Start of RECORDED DATA

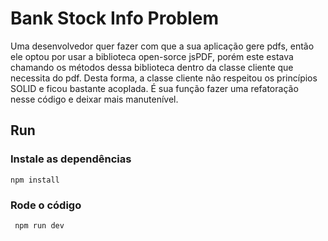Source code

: # Bank Stock Info Problem

Uma desenvolvedor quer fazer com que a sua aplicação gere pdfs, então ele optou por usar a biblioteca open-sorce jsPDF, porém este estava chamando os métodos dessa biblioteca dentro da classe cliente que necessita do pdf. Desta forma, a classe cliente não respeitou os princípios SOLID e ficou bastante acoplada. É sua função fazer uma refatoração nesse código e deixar mais manutenível.

## Run

### Instale as dependências

`npm install `

### Rode o código

` npm run dev`

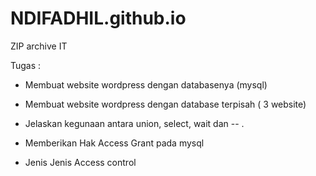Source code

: # NDIFADHIL.github.io
ZIP archive IT

Tugas :
- Membuat website wordpress dengan databasenya (mysql)

- Membuat website wordpress dengan database terpisah ( 3 website)

- Jelaskan kegunaan antara union, select, wait dan -- .

- Memberikan Hak Access Grant pada mysql

- Jenis Jenis Access control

End of RECORDED DATA

## TASK TO CARRY OUT
All that should be returned is the run of lines from the one with "- Membuat website wordpress dengan databasenya" to the last line of the material above, copied exactly.

## ANSWER FOR THIS EXERCISE
- Membuat website wordpress dengan databasenya (mysql)

- Membuat website wordpress dengan database terpisah ( 3 website)

- Jelaskan kegunaan antara union, select, wait dan -- .

- Memberikan Hak Access Grant pada mysql

- Jenis Jenis Access control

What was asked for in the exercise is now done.